Invoking .reshape() is much faster!

Norms and NormSquares

b = cp.random.randn(int(1e6)) + cp.random.randn(int(1e6))*1j
a = b.reshape((1000,1000))

# Baseline
%%timeit -n 100
d = cp.linalg.norm(b)**2
104 µs ± 2.81 µs per loop (mean ± std. dev. of 7 runs, 100 loops each)

# Flattening
%%timeit -n 100
d = cp.linalg.norm(a.flatten())**2
130 µs ± 1.58 µs per loop (mean ± std. dev. of 7 runs, 100 loops each)

# Reshaping
%%timeit -n 100
d = cp.linalg.norm(a.reshape(-1))**2
107 µs ± 2.4 µs per loop (mean ± std. dev. of 7 runs, 100 loops each)

# Norm rows then sum
%%timeit -n 100
d = cp.sum(cp.linalg.norm(a, axis=1)**2)
97.3 µs ± 1.58 µs per loop (mean ± std. dev. of 7 runs, 100 loops each)

# Abs, square, then sum
%%timeit -n 100
d = cp.sum(cp.abs(a)**2)
84 µs ± 1.75 µs per loop (mean ± std. dev. of 7 runs, 100 loops each)

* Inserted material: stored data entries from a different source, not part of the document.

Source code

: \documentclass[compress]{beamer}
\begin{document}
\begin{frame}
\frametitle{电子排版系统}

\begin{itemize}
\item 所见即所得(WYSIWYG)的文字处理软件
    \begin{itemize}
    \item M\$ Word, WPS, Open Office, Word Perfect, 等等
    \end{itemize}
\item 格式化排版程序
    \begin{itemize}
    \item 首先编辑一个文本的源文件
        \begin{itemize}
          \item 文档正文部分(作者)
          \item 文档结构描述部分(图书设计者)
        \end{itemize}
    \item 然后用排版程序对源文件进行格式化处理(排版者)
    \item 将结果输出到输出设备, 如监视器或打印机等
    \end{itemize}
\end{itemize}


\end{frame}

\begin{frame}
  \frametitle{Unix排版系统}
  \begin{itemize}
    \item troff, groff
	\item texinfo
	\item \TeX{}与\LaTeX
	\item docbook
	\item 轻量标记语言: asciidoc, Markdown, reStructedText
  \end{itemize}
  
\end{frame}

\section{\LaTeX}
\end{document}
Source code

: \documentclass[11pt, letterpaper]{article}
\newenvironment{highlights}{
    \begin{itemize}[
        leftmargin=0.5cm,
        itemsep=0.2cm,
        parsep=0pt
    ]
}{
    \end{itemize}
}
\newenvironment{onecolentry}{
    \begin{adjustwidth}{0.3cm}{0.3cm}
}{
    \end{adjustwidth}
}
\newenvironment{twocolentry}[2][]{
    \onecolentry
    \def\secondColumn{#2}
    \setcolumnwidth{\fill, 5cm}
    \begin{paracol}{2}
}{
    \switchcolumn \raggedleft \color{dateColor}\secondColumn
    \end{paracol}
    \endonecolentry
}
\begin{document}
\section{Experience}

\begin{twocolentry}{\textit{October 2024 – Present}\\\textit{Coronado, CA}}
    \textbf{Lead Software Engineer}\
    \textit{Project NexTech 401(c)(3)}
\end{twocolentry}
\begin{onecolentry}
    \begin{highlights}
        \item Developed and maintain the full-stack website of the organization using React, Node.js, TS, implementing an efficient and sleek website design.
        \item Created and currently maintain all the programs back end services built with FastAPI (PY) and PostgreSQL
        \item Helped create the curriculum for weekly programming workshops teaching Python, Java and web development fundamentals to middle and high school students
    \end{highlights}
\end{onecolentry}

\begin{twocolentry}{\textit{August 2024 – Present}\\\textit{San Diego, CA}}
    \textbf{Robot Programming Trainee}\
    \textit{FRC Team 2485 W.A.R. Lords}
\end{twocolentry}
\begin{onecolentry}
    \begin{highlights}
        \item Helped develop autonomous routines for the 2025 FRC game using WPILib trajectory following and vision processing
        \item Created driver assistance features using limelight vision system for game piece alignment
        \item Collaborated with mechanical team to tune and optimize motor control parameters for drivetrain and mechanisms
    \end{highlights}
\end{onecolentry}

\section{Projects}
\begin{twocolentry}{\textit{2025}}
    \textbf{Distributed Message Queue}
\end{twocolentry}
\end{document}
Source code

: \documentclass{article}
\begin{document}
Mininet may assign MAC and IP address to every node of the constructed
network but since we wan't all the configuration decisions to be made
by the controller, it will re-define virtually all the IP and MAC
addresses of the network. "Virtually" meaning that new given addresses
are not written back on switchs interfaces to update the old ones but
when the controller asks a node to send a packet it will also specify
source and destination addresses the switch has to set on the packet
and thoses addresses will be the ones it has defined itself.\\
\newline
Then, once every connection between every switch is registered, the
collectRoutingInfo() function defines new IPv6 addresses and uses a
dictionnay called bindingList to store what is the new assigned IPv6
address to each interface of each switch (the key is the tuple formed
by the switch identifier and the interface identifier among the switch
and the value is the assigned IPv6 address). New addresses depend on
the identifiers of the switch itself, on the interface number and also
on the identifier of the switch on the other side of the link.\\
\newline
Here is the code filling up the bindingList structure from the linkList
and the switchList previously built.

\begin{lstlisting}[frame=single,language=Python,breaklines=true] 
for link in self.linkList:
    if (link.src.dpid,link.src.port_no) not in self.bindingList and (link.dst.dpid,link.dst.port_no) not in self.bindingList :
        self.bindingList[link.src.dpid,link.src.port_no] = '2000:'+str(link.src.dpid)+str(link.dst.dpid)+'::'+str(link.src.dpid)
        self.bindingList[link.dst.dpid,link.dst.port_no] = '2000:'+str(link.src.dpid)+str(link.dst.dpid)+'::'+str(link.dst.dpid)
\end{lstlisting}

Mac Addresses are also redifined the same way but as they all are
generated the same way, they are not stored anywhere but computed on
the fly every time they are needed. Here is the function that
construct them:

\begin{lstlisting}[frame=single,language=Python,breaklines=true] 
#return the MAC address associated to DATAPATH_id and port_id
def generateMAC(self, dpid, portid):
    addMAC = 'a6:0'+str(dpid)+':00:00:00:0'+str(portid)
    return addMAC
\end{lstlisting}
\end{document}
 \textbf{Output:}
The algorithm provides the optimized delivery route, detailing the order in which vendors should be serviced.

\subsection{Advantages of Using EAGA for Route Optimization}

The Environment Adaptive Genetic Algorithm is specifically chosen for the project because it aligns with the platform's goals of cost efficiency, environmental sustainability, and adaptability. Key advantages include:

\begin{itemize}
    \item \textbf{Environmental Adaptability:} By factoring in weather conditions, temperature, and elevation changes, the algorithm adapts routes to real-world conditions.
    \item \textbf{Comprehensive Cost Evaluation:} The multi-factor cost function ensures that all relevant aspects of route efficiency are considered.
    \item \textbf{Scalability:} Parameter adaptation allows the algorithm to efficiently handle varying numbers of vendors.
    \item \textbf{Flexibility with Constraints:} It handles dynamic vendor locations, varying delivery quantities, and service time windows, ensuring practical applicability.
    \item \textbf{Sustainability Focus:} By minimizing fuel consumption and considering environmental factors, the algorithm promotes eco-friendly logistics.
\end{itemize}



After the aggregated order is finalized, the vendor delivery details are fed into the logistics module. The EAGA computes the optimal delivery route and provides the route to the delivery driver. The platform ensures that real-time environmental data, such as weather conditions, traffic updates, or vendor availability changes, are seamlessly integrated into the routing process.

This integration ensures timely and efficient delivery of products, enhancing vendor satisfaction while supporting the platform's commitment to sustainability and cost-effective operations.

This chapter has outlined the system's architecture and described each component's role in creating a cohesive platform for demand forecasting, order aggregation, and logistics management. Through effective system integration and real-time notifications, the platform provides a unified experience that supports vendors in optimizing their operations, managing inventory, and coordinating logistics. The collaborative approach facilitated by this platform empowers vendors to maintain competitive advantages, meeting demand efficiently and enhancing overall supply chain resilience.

This is by far the most interesting result; it seems that there is some optimal 'cache' size for the norm, as the act of splitting it up into rows and then summing even outstrips the direct call on the entire array. It is likely that cupy does not optimise the norm() call for arrays of this length.

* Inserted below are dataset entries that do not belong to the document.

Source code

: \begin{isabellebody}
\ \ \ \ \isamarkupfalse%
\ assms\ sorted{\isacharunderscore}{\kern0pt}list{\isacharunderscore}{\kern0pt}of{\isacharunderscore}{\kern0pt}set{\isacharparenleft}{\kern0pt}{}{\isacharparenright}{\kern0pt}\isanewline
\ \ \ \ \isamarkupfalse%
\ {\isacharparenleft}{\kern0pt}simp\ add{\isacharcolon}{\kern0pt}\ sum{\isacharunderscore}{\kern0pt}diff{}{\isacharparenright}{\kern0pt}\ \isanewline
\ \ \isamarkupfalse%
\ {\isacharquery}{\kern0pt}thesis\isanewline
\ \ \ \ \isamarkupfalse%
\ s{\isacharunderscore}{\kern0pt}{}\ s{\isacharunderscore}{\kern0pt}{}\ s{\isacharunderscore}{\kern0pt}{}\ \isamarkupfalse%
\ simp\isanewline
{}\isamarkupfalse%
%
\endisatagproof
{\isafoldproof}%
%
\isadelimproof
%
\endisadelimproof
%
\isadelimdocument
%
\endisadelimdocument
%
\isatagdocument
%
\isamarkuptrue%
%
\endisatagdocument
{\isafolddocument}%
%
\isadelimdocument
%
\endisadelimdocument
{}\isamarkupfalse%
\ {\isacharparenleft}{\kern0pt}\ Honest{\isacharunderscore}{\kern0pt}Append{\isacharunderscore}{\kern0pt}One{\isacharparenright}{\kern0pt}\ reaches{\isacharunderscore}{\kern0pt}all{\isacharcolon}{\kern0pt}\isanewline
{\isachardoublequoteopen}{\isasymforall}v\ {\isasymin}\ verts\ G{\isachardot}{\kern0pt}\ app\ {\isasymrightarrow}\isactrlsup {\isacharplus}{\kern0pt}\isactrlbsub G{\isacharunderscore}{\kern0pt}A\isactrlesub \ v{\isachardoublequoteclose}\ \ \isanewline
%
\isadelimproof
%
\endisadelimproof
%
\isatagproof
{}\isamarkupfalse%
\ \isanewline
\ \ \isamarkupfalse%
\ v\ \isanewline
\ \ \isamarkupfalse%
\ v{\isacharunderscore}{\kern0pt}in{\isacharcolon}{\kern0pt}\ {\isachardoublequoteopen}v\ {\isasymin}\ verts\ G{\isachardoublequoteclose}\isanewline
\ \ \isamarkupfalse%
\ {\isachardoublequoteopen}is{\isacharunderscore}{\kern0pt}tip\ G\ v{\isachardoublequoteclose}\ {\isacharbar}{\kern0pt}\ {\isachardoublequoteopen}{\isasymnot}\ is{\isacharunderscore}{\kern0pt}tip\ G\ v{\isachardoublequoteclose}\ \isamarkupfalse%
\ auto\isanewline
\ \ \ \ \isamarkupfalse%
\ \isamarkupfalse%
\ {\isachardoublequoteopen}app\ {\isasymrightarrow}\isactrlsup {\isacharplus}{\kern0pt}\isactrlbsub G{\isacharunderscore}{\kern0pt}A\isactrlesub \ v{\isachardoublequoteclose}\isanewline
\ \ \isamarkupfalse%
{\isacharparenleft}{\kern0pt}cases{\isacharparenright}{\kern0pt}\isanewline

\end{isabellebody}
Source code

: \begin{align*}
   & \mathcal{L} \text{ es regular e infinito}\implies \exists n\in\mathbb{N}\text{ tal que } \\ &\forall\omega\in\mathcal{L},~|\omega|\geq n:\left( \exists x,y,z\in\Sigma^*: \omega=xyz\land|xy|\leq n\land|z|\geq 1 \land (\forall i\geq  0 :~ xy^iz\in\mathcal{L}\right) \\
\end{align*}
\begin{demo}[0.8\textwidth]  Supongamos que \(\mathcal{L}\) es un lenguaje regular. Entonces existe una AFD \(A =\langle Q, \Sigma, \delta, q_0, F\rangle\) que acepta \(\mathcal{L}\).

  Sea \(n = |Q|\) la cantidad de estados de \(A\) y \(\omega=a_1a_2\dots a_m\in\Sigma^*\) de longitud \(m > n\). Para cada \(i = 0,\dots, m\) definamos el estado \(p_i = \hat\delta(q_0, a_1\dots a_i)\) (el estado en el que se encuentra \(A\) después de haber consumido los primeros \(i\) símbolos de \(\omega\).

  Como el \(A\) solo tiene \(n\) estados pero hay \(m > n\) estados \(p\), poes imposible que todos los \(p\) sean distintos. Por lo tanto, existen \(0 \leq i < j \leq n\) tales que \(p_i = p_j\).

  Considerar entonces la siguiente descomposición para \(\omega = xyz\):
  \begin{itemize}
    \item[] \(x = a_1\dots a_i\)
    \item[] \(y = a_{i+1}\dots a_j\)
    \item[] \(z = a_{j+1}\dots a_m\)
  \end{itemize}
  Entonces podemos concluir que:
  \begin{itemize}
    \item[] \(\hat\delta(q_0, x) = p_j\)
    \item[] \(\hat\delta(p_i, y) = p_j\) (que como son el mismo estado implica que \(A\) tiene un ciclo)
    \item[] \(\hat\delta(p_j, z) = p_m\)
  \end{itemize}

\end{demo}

However, the abs() then sum() call is clearly the fastest.

Note that all these calls return the same result.

Multiplies and Squares

b = cp.random.randn(int(1e6)) + cp.random.randn(int(1e6))*1j
a = b.reshape((1000,1000))
c = cp.zeros_like(b)

# Baseline, square, new array
%%timeit -n 100
d = b**2
34.2 µs ± 846 ns per loop (mean ± std. dev. of 7 runs, 100 loops each)

# Baseline, multiply, new array
%%timeit -n 100
d = b*b
12.6 µs ± 826 ns per loop (mean ± std. dev. of 7 runs, 100 loops each)

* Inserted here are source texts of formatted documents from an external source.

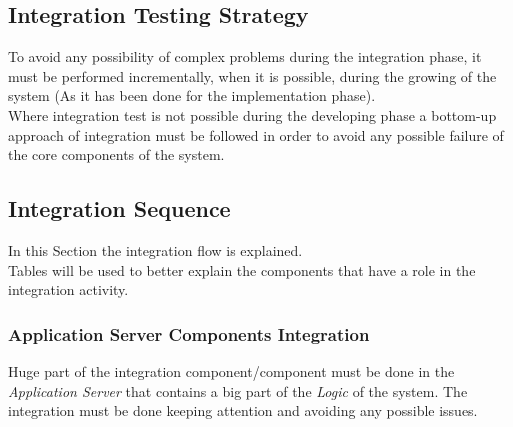 \subsection{Integration Testing Strategy}
To avoid any possibility of complex problems during the integration phase, it must be performed incrementally, when it is possible, during the growing of the system (As it has been done for the implementation phase).\\
Where integration test is not possible during the developing phase a bottom-up approach of integration must be followed in order to avoid any possible failure of the core components of the system.

\subsection{Integration Sequence}
In this Section the integration flow is explained.\\
Tables will be used to better explain the components that have a role in the integration activity.

\subsubsection{Application Server Components Integration}\label{appServCompIntRef}
Huge part of the integration component/component must be done in the \textit{Application Server} that contains a big part of the \textit{Logic} of the system. The integration must be done keeping attention and avoiding any possible issues.

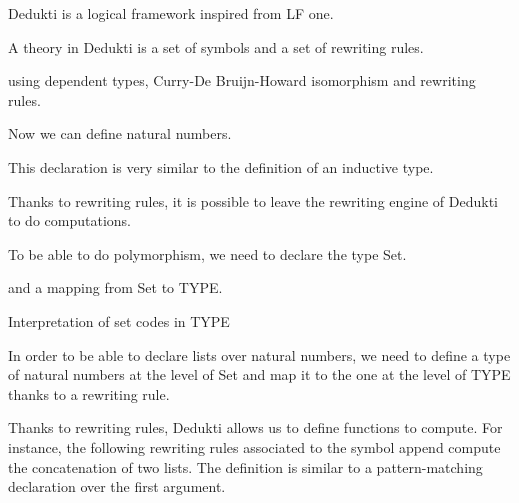 \documentclass{article}
\begin{document}
	Dedukti is a logical framework inspired from LF one.
	
	A theory in Dedukti is a set of symbols and a set of rewriting rules.
	
	using dependent types, Curry-De Bruijn-Howard isomorphism and rewriting rules.
	

	
	
	Now we can define natural numbers.
	
	
	
	This declaration is very similar to the definition of an inductive type.
	
	Thanks to rewriting rules, it is possible to leave the rewriting engine of Dedukti to do computations.
	
	To be able to do polymorphism, we need to declare the type \textsf{Set}.
	
	
	
	and a mapping from \textsf{Set} to TYPE.
	
	Interpretation of set codes in TYPE
	
	
	
	
	
	
	
	
	
	
	
	In order to be able to declare lists over natural numbers, we need to define a type of natural numbers at the level of \textsf{Set} and map it to the one at the level of TYPE thanks to a rewriting rule.
	
	
	
	
	Thanks to rewriting rules, Dedukti allows us to define functions to compute.
	For instance, the following rewriting rules associated to the symbol \textsf{append} compute the concatenation of two lists.
	The definition is similar to a pattern-matching declaration over the first argument.
	
	
	
\end{document}
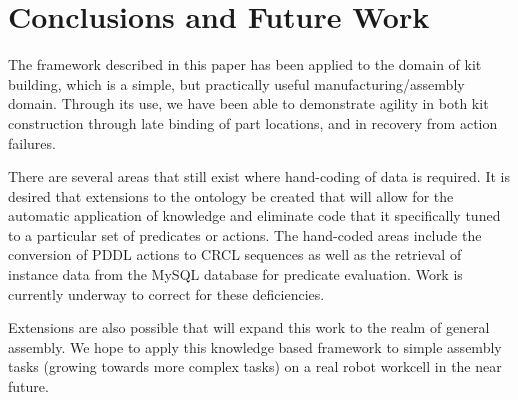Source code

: \section{Conclusions and Future Work}
\label{sect:future}
The framework described in this paper has been applied to the domain of kit building, which is a simple, but practically useful manufacturing/assembly domain. Through its use, we have been able to demonstrate agility in both kit construction through late binding of part locations, and in recovery from action failures.

There are several areas that still exist where hand-coding of data is required. It is desired that extensions to the ontology be created that will allow for the automatic application of knowledge and eliminate code that it specifically tuned to a particular set of predicates or actions. The hand-coded areas include the conversion of PDDL actions to CRCL sequences as well as the retrieval of instance data from the MySQL database for predicate evaluation. Work is currently underway to correct for these deficiencies. 

Extensions are also possible that will expand this work to the realm of general assembly. We hope to apply this knowledge based framework to simple assembly tasks (growing towards more complex tasks) on a real robot workcell in the near future.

# Baseline, multiply, preallocated
%%timeit -n 100
cp.multiply(b,b,out=c)
8.33 µs ± 527 ns per loop (mean ± std. dev. of 7 runs, 100 loops each)

# Reshaped, square, new array
%%timeit -n 100
d = a**2
33.1 µs ± 1.34 µs per loop (mean ± std. dev. of 7 runs, 100 loops each)

# Reshaped, multiply, new array
%%timeit -n 100
d = a*a
12.5 µs ± 1.3 µs per loop (mean ± std. dev. of 7 runs, 100 loops each)

# Reshaped, multiply, preallocated
c = cp.zeros_like(a)
%%timeit -n 100
cp.multiply(a,a,out=c)
8.33 µs ± 673 ns per loop (mean ± std. dev. of 7 runs, 100 loops each)

# Reshaped, multiply, in-place
%%timeit -n 100
cp.multiply(a,a,out=a)
8.39 µs ± 531 ns per loop (mean ± std. dev. of 7 runs, 100 loops each)

Obvious trends are, preallocate and use the 'out' argument when performing multiplies, even for squares.